I Killed That Man (1941), Phil Rosen.

Convicted murderer makes a confession to a crowd of reporters.

A Monogram with a bit of jump in its pancake, care of the King Brothers!  This movie is no visual masterpiece.  We have "Chinese fire drill" style fight scenes (complete with a one-take failed-to-connect roundhouse punch) and good ol' reliable shadows from prison bars (yawn) for stylistic flair.  But the story is fast paced and the actors are likeable.  Minutes before his execution, a prisoner confesses that yes, he is guilty... but that he committed the murder on behalf of a powerful man who paid him to do so.  Before he can identify this man, the convict is himself killed by a poisoned dart!  District Attorney Roger Phillips, played by Ricardo Cortez, confines everyone in the room and attempts to identify the guilty party.  He is aided by his girlfriend, "girl reporter" Joan Woodbury who manages to poke just about everyone in the eye with her kooky hat feather.  

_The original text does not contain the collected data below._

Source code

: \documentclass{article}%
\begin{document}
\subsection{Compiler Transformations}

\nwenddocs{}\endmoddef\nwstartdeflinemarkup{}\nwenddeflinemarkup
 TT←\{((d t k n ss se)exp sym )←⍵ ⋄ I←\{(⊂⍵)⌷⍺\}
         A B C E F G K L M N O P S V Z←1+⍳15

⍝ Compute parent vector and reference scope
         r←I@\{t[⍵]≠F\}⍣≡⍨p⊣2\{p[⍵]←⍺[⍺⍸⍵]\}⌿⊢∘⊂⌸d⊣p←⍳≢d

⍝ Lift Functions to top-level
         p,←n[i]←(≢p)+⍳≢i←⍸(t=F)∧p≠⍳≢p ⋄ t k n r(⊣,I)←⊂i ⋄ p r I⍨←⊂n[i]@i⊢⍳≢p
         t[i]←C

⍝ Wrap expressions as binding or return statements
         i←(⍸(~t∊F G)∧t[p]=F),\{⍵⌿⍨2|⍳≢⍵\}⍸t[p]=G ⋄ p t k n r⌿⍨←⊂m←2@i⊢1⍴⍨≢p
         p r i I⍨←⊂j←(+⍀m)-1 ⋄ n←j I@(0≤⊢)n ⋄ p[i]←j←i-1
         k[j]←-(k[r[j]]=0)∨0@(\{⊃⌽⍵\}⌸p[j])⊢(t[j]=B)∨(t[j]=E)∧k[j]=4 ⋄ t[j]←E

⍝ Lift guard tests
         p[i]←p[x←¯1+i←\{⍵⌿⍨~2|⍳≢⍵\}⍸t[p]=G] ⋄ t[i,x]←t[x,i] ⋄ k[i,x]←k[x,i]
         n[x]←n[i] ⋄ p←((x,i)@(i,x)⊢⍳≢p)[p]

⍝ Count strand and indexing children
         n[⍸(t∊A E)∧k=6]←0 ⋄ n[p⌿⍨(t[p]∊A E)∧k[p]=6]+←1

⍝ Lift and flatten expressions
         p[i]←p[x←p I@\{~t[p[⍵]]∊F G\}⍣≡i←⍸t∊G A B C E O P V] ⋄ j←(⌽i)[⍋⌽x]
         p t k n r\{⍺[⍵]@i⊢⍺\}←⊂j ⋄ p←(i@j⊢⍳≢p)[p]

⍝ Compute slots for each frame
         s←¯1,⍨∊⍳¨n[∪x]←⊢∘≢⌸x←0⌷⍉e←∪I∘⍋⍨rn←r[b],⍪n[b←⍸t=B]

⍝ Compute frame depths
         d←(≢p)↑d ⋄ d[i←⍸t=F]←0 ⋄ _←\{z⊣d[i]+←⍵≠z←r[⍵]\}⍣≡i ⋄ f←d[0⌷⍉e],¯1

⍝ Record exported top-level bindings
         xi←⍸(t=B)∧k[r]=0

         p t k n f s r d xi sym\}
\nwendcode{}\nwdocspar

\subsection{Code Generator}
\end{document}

Director Phil Rosen was a workhorse director who ended his long career cranking out "quickies" or "little pictures," as B's were sometimes called.  In 1948 he collapsed while filming The Sins of the Fathers for Quebec Productions, in an attempt to start a B-movie industry in Canada.  The Montreal Gazette reported that he returned to filming the next day, "with the aid of a wheelchair and an attending nurse"!  

Cortez and Woodbury do a little Thin Man sparring but without the sex or cocktails.  Hat feather not shown.